After school I went to a sewing class for a year and in Augsburg we also had a Jewish sports club. It was originally only a tennis club which we all joined, but later on as we could not join any other clubs any more. They extended the club and they had all sorts of gymnastic and sports as there was plenty of room there. There was also a club house. All the Jewish people of Augsburg, all the young ones congregated there, and it was a nice friendly atmosphere. We had chats, we played ball we played hand ball, running and tennis and all the things we wanted to do – it was most enjoyable.
After I had been to the sewing school my parents thought it would be a good idea if I was going a bit away from home for my further education. They put an advert in the paper – it was a big Jewish paper in Germany called the Chameleon Blatt. Looking for a place where you didn’t earn any money and you didn’t pay – just more or less what you call ( house keeping paid money for food and lodgings ). “House Daughter”.

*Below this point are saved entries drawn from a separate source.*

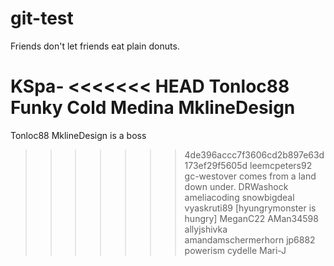 # git-test
Friends don't let friends eat plain donuts.


KSpa-
<<<<<<< HEAD
Tonloc88 Funky Cold Medina
MklineDesign
=======
Tonloc88
MklineDesign is a boss
>>>>>>> 4de396accc7f3606cd2b897e63d173ef29f5605d
leemcpeters92
gc-westover comes from a land down under.
DRWashock
ameliacoding
snowbigdeal
vyaskruti89
[hyungrymonster is hungry]
MeganC22
AMan34598
allyjshivka
amandamschermerhorn
jp6882
powerism
cydelle
Mari-J
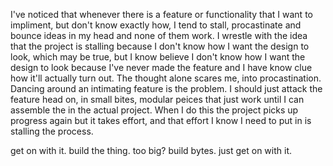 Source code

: I've noticed that whenever there is a feature or functionality that I want to impliment, but don't know exactly how, I tend to stall, procastinate and bounce ideas in my head and none of them work. I wrestle with the idea that the project is stalling because I don't know how I want the design to look, which may be true, but I know believe I don't know how I want the design to look because I've never made the feature and I have know clue how it'll actually turn out. The thought alone scares me, into procastination. Dancing around an intimating feature is the problem. I should just attack the feature head on, in small bites, modular peices that just work until I can assemble the in the actual project. When I do this the project picks up progress again but it takes effort, and that effort I know I need to put in is stalling the process.

get on with it. build the thing. too big? build bytes. just get on with it.
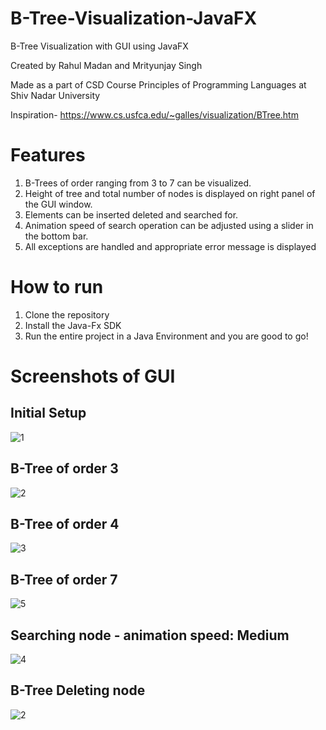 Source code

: # B-Tree-Visualization-JavaFX

B-Tree Visualization with GUI using JavaFX

Created by Rahul Madan and Mrityunjay Singh

Made as a part of CSD Course Principles of Programming Languages at Shiv Nadar University

Inspiration- https://www.cs.usfca.edu/~galles/visualization/BTree.htm

# Features
1. B-Trees of order ranging from 3 to 7 can be visualized.
2. Height of tree and total number of nodes is displayed on right panel of the GUI window.
3. Elements can be inserted deleted and searched for.
4. Animation speed of search operation can be adjusted using a slider in the bottom bar.
5. All exceptions are handled and appropriate error message is displayed

# How to run
1. Clone the repository
2. Install the Java-Fx SDK
3. Run the entire project in a Java Environment and you are good to go!

# Screenshots of GUI
## Initial Setup
![1](https://user-images.githubusercontent.com/34760210/119181591-6b680180-ba8f-11eb-9738-011603f919d6.JPG)

## B-Tree of order 3

![2](https://user-images.githubusercontent.com/34760210/119181793-b71aab00-ba8f-11eb-9ab5-dad04c92eb7b.JPG)

## B-Tree of order 4

![3](https://user-images.githubusercontent.com/34760210/122691771-3fd36500-d24f-11eb-9b28-e1e44a3c2618.JPG)

## B-Tree of order 7

![5](https://user-images.githubusercontent.com/34760210/122691826-77daa800-d24f-11eb-8ef4-12486080c367.JPG)

## Searching node - animation speed: Medium

![4](https://user-images.githubusercontent.com/34760210/122691815-642f4180-d24f-11eb-8532-3bdbccbdfdfd.JPG)


## B-Tree Deleting node

![2](https://user-images.githubusercontent.com/34760210/119181793-b71aab00-ba8f-11eb-9ab5-dad04c92eb7b.JPG)
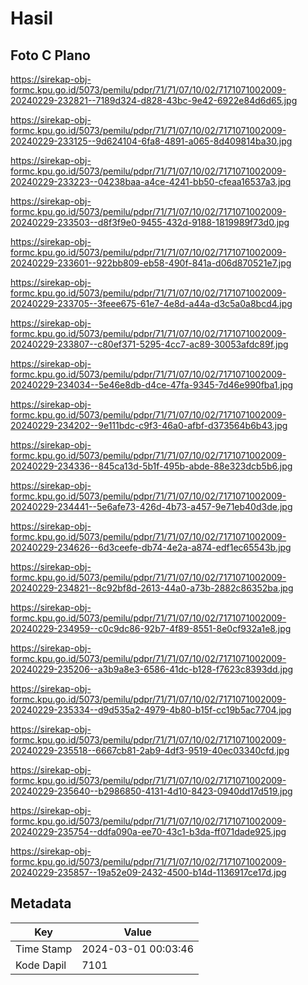 # Hasil

## Foto C Plano

https://sirekap-obj-formc.kpu.go.id/5073/pemilu/pdpr/71/71/07/10/02/7171071002009-20240229-232821--7189d324-d828-43bc-9e42-6922e84d6d65.jpg

https://sirekap-obj-formc.kpu.go.id/5073/pemilu/pdpr/71/71/07/10/02/7171071002009-20240229-233125--9d624104-6fa8-4891-a065-8d409814ba30.jpg

https://sirekap-obj-formc.kpu.go.id/5073/pemilu/pdpr/71/71/07/10/02/7171071002009-20240229-233223--04238baa-a4ce-4241-bb50-cfeaa16537a3.jpg

https://sirekap-obj-formc.kpu.go.id/5073/pemilu/pdpr/71/71/07/10/02/7171071002009-20240229-233503--d8f3f9e0-9455-432d-9188-1819989f73d0.jpg

https://sirekap-obj-formc.kpu.go.id/5073/pemilu/pdpr/71/71/07/10/02/7171071002009-20240229-233601--922bb809-eb58-490f-841a-d06d870521e7.jpg

https://sirekap-obj-formc.kpu.go.id/5073/pemilu/pdpr/71/71/07/10/02/7171071002009-20240229-233705--3feee675-61e7-4e8d-a44a-d3c5a0a8bcd4.jpg

https://sirekap-obj-formc.kpu.go.id/5073/pemilu/pdpr/71/71/07/10/02/7171071002009-20240229-233807--c80ef371-5295-4cc7-ac89-30053afdc89f.jpg

https://sirekap-obj-formc.kpu.go.id/5073/pemilu/pdpr/71/71/07/10/02/7171071002009-20240229-234034--5e46e8db-d4ce-47fa-9345-7d46e990fba1.jpg

https://sirekap-obj-formc.kpu.go.id/5073/pemilu/pdpr/71/71/07/10/02/7171071002009-20240229-234202--9e111bdc-c9f3-46a0-afbf-d373564b6b43.jpg

https://sirekap-obj-formc.kpu.go.id/5073/pemilu/pdpr/71/71/07/10/02/7171071002009-20240229-234336--845ca13d-5b1f-495b-abde-88e323dcb5b6.jpg

https://sirekap-obj-formc.kpu.go.id/5073/pemilu/pdpr/71/71/07/10/02/7171071002009-20240229-234441--5e6afe73-426d-4b73-a457-9e71eb40d3de.jpg

https://sirekap-obj-formc.kpu.go.id/5073/pemilu/pdpr/71/71/07/10/02/7171071002009-20240229-234626--6d3ceefe-db74-4e2a-a874-edf1ec65543b.jpg

https://sirekap-obj-formc.kpu.go.id/5073/pemilu/pdpr/71/71/07/10/02/7171071002009-20240229-234821--8c92bf8d-2613-44a0-a73b-2882c86352ba.jpg

https://sirekap-obj-formc.kpu.go.id/5073/pemilu/pdpr/71/71/07/10/02/7171071002009-20240229-234959--c0c9dc86-92b7-4f89-8551-8e0cf932a1e8.jpg

https://sirekap-obj-formc.kpu.go.id/5073/pemilu/pdpr/71/71/07/10/02/7171071002009-20240229-235206--a3b9a8e3-6586-41dc-b128-f7623c8393dd.jpg

https://sirekap-obj-formc.kpu.go.id/5073/pemilu/pdpr/71/71/07/10/02/7171071002009-20240229-235334--d9d535a2-4979-4b80-b15f-cc19b5ac7704.jpg

https://sirekap-obj-formc.kpu.go.id/5073/pemilu/pdpr/71/71/07/10/02/7171071002009-20240229-235518--6667cb81-2ab9-4df3-9519-40ec03340cfd.jpg

https://sirekap-obj-formc.kpu.go.id/5073/pemilu/pdpr/71/71/07/10/02/7171071002009-20240229-235640--b2986850-4131-4d10-8423-0940dd17d519.jpg

https://sirekap-obj-formc.kpu.go.id/5073/pemilu/pdpr/71/71/07/10/02/7171071002009-20240229-235754--ddfa090a-ee70-43c1-b3da-ff071dade925.jpg

https://sirekap-obj-formc.kpu.go.id/5073/pemilu/pdpr/71/71/07/10/02/7171071002009-20240229-235857--19a52e09-2432-4500-b14d-1136917ce17d.jpg


## Metadata

| Key        | Value               |
| ---------- | ------------------- |
| Time Stamp | 2024-03-01 00:03:46 |
| Kode Dapil | 7101                |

A couple from Leipzig answered and I went to them and they were actually very nice people. They had one son and they worked in the fur trade. As they had to come from the East, and we all (our family) had lived in Germany all our life it was quite a different life there all together.
I was desperately home sick – I was so home sick I went to the station to see the trains go away.
I didn’t tell my parents that I was so homesick. But one day my uncle who lived in Nuremberg came up to Leipzig on business and visited me and realised how homesick I was. He said straight I should pack my case and come back home.
Why I was so home sick I really did not know but I was literally ILL with being homesick.
When I came back to Augsburg I joined a firm who sold wine and spirits to pubs and to smaller shops, and I got a job there in the office. As a matter of fact I was a proper apprentice, and I saw my three years of apprenticeship – I very much liked it there. Because in my free time I went a lot to the jewish sports club and we went swimming. Some of our friends had a house in the country where we all went. I always had a lot of friends to go out with.
It all went very well until the 9th November came along – (1938 – Kristallnacht Reichs Progrom) There was no anti Semitism and we were really not all that worried about things. When I came to work that day the foreman of the firm said to me that I should go home and not come back. So of course we soon knew then what had happened to all the Jewish businesses they were all being taken over and a lot of people were arrested.
My father was very lucky he was not arrested – I do not know why. Somehow they must have overlooked him. Two of his brothers were arrested, he and the other brothers were not arrested, which was of course a big bonus. Most of the people who were arrested were went to Dachau (Concentration Camp) and stayed there for a quite a while.
It was a bitter cold winter and people there had a very rough time I myself was very eager to get out of Germany and wrote to all possible relations abroad to get an affidavit or to get some papers. I forgot to mention I had a boyfriend, Berthold Westheimer who lives now in the States and we were really very close. We were not engaged but it was kind of understanding that we would get married. He was lucky he had papers already to go to America so he left the country already before the 9th November. (Kristallnacht)
I had a cousin (Max) in South Africa – the son of one of my uncle’s who lived in Germany, who had some business connections in Great Britain, in Bradford. And one of his daughter’s friends wanted two maids and they were good enough to give us papers so I and my friend, Irene, got the papers and we could then go to Bradford. We got all our things together – I knew very little about Irene (Mendlick) , because Irene lived in Stuttgart and we lived in Augsburg. I knew her sister better because she used to come in school holidays to my aunt and we would play together – but I knew very little of Irene.